As U.S. farm cycle turns, tractor makers may suffer longer than farmers
By James B. Kelleher
CHICAGO (Reuters) - Farm equipment makers insist the sales slump they face this year because of lower crop prices and farm incomes will be short-lived. Yet there are signs the downturn may last longer than tractor and harvester makers, including Deere & Co (DE.N: Quote), are letting on and the pain could persist long after corn, soybean and wheat prices rebound.
Farmers and analysts say the elimination of government incentives to buy new equipment, a related overhang of used tractors, and a reduced commitment to biofuels, all darken the outlook for the sector beyond 2019 - the year the U.S. Department of Agriculture says farm incomes will begin to rise again.

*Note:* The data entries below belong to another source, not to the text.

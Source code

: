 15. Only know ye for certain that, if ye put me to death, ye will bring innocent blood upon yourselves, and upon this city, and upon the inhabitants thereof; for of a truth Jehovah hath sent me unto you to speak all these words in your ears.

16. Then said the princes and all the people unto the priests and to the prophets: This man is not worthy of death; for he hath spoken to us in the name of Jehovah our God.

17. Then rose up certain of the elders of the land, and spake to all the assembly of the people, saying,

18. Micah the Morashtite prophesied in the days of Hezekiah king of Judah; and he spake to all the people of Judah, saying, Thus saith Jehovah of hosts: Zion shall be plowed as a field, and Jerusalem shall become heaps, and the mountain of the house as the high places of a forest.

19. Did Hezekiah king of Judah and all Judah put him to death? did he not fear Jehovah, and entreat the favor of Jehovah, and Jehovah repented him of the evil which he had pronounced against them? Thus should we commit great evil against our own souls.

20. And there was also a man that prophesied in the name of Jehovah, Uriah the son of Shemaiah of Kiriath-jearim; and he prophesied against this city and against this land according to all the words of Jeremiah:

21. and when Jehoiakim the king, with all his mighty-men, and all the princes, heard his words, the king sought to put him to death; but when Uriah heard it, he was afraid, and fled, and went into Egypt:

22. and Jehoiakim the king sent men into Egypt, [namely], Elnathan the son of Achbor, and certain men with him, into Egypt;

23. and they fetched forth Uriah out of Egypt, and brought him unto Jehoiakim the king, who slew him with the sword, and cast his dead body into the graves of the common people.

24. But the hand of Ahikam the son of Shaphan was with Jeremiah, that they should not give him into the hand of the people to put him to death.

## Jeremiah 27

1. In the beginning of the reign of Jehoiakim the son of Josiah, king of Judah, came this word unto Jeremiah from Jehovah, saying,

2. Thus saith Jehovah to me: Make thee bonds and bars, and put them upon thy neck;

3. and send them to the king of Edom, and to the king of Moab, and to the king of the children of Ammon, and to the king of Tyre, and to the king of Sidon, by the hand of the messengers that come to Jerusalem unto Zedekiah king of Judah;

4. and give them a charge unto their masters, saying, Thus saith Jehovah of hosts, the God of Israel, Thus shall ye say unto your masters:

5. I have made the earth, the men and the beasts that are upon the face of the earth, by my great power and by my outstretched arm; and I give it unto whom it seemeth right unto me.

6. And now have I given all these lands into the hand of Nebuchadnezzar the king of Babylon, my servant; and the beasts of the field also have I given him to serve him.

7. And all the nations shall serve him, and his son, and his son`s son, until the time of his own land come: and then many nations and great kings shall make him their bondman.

Company executives are not so pessimistic.
"Yes commodity prices and farm income are lower but they’re still at historically high levels," says Martin Richenhagen, the president and chief executive of Duluth, Georgia-based Agco Corp AGCO.N, which makes Massey Ferguson and Challenger brand tractors and harvesters.
Farmers like Pat Solon, who grows corn and soybeans on a 1,500-acre Illinois farm, however, sound far less upbeat.
Solon says corn would need to rise to at least $4.25 a bushel from below $3.50 now for growers to feel confident enough to start buying new equipment again. As recently as 2012, corn fetched $8 a bushel.
Such a bounce appears even less likely since Thursday, when the U.S. Department of Agriculture cut its price estimates for the current corn crop to $3.20-$3.80 a bushel from earlier $3.55-$4.25. The revision prompted Larry De Maria, an analyst at William Blair, to warn "a perfect storm for a severe farm recession" may be brewing.